Além disso – explica ainda – hoje a Amazónia é destruída não para repartir de maneira equitativa as suas riquezas, mas porque existe uma corrida à acumulação sem limites. «Como diz o Papa Francisco – concluiu Maurizio López –, estamos perante uma crise que é simultaneamente social e ambiental.»
Do grande vazio aos selvagens a humanizar
O antropólogo peruano Javier Gutiérrez Neira inicia a sua intervenção com a notícia de dados arqueológicos que certificam a presença humana na Amazónia pelo menos desde 12 mil anos antes de Cristo. Desmentido científico do mito do «grande vazio amazónico», sucessivamente substituído pelo das populações selvagens a humanizar.

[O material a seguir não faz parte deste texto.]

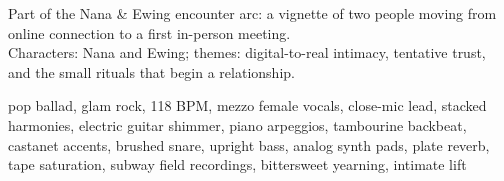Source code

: 

\begin{notes}
Part of the Nana \& Ewing encounter arc: a vignette of two people moving from online connection to a first in-person meeting.\\
Characters: Nana and Ewing; themes: digital-to-real intimacy, tentative trust, and the small rituals that begin a relationship.
\end{notes}

\begin{style}
pop ballad, glam rock, 118 BPM, mezzo female vocals, close-mic lead, stacked harmonies, electric guitar shimmer, piano arpeggios, tambourine backbeat, castanet accents, brushed snare, upright bass, analog synth pads, plate reverb, tape saturation, subway field recordings, bittersweet yearning, intimate lift
\end{style}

Acção que teve o seu auge com o genocídio ocorrido durante a época da borracha (1840-1915), quando mais de 30 mil indígenas – principalmente huitotos, ocainas e resígaros – foram reduzidos à escravatura ou exterminados.
Relativamente ao passado, hoje as condições gerais mudaram (às populações autóctones juntaram-se os habitantes mestiços), mas não o status de conflito.
Os governantes – explica o antropólogo – lotearam a Amazónia dando-a em concessão por muitos anos a sociedades mineiras e petrolíferas, «sem considerar os impactos sobre os territórios indígenas e sobre a própria Amazónia, a qual durante mais de 50 anos de extracção petrolífera conheceu apenas a poluição e os conflitos sociais». Nada de mais verdadeiro: no Peru, Colômbia e Equador, por exemplo, os conflitos ambientais em curso são centenas (Observatorio Latinoamericano de Conflictos Ambientales, OLCA).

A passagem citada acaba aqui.